RIGHT AT HOME: Rosie’s second title in three days

WITH her board tucked under her arm, Rosie Smart made the familiar journey from her home break up to the Sawtell Surf Club, her beaming smile a direct contrast to the ice-cool competitiveness which helped her become a state champion.

In the space of three days, Rosie Smart has won the Surfing NSW Under-16 Junior State Title at Sawtell and the Under-16 NSW School Surfing Title at nearby Park Beach, capping off a remarkable campaign on home surf.

Yesterday's win at Park Beach means Smart will now go on to represent Bishop Druitt College and NSW at the Australian Junior Surfing Titles scheduled to take place later in 2020.

However, it wasn't all smooth sailing for the 15-year-old, who was forced to step up during some 'clutch' moments against quality opposition.

In the junior state quarterfinal on Sunday - with time running out and pressure building - Smart needed a nine-plus score to progress in Sawtell surf that wasn't offering up much.

But when her chance finally came she grabbed it with both hands.

"I was a bit stressed throughout my quarterfinal, I had a tough heat and there were some good girls in it," she said.

"But I just had to try and keep calm and when a good wave came through I gave it my best shot. And yeah, it was a good wave."

 

Rosie Smart rides to victory for Bishop Druitt College in the Under 16 NSW School Surfing Titles. Photo: Josh Brown
Rosie Smart rides to victory for Bishop Druitt College in the Under 16 NSW School Surfing Titles. Photo: Josh Brown

Coffs Harbour Boardriders president Lee Winkler said Smart's ability to perform under pressure was one of the young surfer's biggest attributes.

Winkler, a former professional surfer and a mentor to many of the young boardriders in the region, said it was the type of skill that could help her go further in the sport.

"In those moments where other people crumble under pressure, she seems to be very composed but hungry at the same time," he said.

"I call her 'the icewoman' - she would make a great poker player - because she doesn't let her emotion be seen by competitors and I think that is important," he said.

"If you give a competitor a sniff then you are vulnerable, it can give them a feather in their cap."

Sawtell's Rosie Smart takes out the 2020 Under-16 NSW Junior Titles on home turf. Photo: Josh Brown / Surfing NSW.
Sawtell's Rosie Smart takes out the 2020 Under-16 NSW Junior Titles on home turf. Photo: Josh Brown / Surfing NSW.

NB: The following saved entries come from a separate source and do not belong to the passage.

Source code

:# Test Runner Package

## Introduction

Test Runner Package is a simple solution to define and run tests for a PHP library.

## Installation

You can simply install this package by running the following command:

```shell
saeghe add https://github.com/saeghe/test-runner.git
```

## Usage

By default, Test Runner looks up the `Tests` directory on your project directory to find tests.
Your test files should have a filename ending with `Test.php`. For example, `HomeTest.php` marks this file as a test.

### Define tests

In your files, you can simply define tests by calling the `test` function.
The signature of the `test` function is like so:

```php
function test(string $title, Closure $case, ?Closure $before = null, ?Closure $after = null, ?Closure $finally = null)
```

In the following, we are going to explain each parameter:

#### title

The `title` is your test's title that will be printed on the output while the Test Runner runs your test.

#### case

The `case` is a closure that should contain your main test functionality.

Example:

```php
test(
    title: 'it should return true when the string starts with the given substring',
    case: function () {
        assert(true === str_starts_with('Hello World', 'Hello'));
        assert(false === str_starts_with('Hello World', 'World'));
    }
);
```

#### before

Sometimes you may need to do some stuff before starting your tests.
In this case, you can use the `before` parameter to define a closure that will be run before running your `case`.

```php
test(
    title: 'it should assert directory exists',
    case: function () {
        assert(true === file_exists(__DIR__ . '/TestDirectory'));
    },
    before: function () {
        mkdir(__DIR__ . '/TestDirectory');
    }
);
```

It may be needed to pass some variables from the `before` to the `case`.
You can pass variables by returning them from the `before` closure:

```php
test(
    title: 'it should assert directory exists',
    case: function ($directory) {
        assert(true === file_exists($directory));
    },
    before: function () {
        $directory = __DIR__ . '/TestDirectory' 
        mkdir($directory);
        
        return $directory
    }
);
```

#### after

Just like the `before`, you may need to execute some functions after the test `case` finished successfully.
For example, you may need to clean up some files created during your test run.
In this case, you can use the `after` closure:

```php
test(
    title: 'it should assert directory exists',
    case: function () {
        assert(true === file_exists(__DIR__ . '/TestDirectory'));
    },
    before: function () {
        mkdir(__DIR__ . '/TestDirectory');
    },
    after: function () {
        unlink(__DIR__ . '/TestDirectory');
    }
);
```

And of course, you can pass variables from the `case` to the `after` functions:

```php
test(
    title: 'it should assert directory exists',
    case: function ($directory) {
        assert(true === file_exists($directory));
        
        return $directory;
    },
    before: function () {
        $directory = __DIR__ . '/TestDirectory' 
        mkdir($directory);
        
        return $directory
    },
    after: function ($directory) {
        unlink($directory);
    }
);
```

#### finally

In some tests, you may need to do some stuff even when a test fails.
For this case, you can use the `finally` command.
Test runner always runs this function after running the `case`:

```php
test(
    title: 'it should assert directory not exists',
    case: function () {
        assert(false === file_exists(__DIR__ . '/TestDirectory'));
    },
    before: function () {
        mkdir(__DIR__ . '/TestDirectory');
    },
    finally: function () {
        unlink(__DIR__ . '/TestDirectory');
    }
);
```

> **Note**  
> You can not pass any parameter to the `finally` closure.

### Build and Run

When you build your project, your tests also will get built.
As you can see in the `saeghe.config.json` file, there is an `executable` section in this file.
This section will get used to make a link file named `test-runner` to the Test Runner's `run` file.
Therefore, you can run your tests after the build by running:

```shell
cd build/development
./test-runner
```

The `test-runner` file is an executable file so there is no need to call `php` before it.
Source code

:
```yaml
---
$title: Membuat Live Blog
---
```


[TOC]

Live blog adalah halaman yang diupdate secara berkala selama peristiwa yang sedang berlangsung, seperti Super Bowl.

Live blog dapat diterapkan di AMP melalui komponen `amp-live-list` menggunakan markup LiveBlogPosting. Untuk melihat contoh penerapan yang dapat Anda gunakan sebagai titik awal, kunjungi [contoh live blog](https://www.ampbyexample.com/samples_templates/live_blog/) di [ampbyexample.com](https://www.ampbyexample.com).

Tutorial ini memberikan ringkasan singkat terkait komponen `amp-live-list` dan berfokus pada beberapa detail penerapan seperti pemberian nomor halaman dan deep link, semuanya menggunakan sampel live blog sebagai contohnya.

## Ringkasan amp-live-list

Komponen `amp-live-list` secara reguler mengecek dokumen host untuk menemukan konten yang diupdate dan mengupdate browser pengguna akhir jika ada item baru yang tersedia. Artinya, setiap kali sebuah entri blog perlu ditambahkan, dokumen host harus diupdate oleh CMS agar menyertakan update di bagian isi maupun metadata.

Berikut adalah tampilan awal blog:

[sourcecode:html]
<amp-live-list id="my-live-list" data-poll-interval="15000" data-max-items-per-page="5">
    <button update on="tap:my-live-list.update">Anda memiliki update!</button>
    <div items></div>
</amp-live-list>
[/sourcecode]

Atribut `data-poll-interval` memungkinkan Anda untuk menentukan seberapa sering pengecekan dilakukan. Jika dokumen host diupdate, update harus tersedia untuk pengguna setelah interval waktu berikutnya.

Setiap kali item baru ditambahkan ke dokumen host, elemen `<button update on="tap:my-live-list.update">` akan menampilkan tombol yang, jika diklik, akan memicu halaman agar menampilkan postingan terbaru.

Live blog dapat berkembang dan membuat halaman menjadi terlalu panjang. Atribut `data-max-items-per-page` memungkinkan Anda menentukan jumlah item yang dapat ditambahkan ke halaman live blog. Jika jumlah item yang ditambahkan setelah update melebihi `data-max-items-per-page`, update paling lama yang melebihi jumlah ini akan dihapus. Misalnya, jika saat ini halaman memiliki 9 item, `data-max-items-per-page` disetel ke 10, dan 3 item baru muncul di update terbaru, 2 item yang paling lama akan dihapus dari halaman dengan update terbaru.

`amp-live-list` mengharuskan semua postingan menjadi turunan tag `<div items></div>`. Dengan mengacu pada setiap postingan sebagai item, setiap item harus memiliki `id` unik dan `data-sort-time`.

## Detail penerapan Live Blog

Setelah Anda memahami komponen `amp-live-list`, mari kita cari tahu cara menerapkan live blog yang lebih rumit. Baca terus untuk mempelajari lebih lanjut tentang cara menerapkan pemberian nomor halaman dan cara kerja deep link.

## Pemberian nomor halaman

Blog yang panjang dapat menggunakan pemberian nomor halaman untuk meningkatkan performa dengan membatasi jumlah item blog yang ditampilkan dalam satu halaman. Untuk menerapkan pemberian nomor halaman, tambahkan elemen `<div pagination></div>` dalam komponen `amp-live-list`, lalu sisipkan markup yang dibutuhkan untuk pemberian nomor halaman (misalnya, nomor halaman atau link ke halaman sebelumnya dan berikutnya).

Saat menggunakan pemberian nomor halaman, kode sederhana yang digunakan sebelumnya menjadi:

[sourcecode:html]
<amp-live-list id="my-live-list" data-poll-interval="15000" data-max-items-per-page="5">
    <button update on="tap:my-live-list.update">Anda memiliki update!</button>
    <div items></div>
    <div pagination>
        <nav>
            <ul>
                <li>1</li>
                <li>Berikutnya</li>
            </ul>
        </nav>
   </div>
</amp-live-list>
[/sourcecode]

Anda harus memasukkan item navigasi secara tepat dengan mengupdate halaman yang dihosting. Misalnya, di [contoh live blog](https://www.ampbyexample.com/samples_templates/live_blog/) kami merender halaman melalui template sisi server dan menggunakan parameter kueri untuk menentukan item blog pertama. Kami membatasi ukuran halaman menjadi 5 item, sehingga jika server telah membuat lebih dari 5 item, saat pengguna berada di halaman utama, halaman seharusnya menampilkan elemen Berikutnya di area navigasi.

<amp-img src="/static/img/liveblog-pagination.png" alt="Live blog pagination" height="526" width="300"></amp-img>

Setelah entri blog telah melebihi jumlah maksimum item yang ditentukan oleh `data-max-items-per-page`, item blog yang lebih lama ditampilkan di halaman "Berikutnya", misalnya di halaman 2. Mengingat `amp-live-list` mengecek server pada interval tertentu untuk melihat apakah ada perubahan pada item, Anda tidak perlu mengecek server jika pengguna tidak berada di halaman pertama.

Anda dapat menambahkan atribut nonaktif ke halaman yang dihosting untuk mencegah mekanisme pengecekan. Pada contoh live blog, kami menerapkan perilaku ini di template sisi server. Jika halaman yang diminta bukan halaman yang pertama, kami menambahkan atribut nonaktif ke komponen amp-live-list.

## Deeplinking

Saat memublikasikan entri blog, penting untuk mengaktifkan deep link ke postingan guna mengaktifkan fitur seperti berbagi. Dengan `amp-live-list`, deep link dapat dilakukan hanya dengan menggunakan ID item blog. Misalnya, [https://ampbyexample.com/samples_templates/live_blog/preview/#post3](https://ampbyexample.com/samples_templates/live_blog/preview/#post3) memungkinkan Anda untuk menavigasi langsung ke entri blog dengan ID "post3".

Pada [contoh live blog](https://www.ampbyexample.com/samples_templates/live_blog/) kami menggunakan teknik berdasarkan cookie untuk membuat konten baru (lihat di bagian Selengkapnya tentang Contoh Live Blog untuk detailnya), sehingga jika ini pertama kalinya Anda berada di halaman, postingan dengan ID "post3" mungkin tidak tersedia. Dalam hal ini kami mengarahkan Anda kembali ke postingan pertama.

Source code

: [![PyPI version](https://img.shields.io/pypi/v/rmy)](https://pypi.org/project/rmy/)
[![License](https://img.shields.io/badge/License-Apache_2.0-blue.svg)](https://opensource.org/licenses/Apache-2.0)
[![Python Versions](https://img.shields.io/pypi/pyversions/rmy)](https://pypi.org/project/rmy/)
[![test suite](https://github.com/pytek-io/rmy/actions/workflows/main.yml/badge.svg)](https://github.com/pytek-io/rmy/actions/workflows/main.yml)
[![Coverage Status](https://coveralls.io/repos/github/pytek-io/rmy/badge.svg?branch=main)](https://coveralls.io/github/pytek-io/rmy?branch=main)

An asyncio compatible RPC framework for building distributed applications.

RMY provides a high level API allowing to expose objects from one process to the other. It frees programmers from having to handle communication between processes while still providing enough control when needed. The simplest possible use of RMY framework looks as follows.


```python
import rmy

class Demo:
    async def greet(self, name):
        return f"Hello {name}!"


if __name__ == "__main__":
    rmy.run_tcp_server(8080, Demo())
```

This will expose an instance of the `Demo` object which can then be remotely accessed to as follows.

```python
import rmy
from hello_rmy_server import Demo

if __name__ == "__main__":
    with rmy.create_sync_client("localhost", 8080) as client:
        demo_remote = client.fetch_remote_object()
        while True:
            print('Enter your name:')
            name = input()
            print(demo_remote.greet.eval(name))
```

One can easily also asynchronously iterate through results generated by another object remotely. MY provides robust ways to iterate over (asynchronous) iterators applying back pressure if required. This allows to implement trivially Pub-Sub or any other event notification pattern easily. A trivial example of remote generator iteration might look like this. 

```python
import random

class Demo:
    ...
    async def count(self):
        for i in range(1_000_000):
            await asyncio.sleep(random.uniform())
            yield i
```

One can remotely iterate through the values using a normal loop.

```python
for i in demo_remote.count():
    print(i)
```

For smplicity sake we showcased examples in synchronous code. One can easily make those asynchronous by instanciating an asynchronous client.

Smart was understandably elated at the win, and said the experience of performing under pressure would give her the confidence to get out of tough situations in the future.

It was made all the more significant as the final was played out in front of a home crowd on her home break at Sawtell.

And there was no doubt who they wanted her to win.

"It was pretty special because all the Coffs Boardriders and local Sawtell surfers were down there cheering me on and it was really nice to have that support down at the beach," she said.

"It doesn't happen everyday so I was pretty excited the comp was going to be held in Sawtell where I surf every day.

"It probably gave me a bit of an advantage as well. I knew where to sit and how the waves worked and everything."

The Boardriders have played a big part in Smart's development and she was thankful for their help, and the opportunity to get some valuable heat-training in the weeks leading up to the event.

Rosie Smart rides to victory for Bishop Druitt College in the Under 16 NSW School Surfing Titles. Photo: Josh Brown
Rosie Smart rides to victory for Bishop Druitt College in the Under 16 NSW School Surfing Titles. Photo: Josh Brown

Nurturing young surfers like Smart was something Winkler said was a key motivation and goal for the club, as well as instilling in them a sense of community.

A career in surfing, or sport in general, was often short-lived and that meant it was important to understand and respect your roots.

"It is a short term career and it is really important for those kids to understand the support that is given to them … because it's a cycle," he said.

"When you finish your career it's your turn to come around and support the next crop of kids coming through.

"Rosie has got such a good mindset, she has got a great work ethic and a wonderful family behind her and I think our club as a whole are really supportive of all the kids that want to go off and aspire to making a dream come true."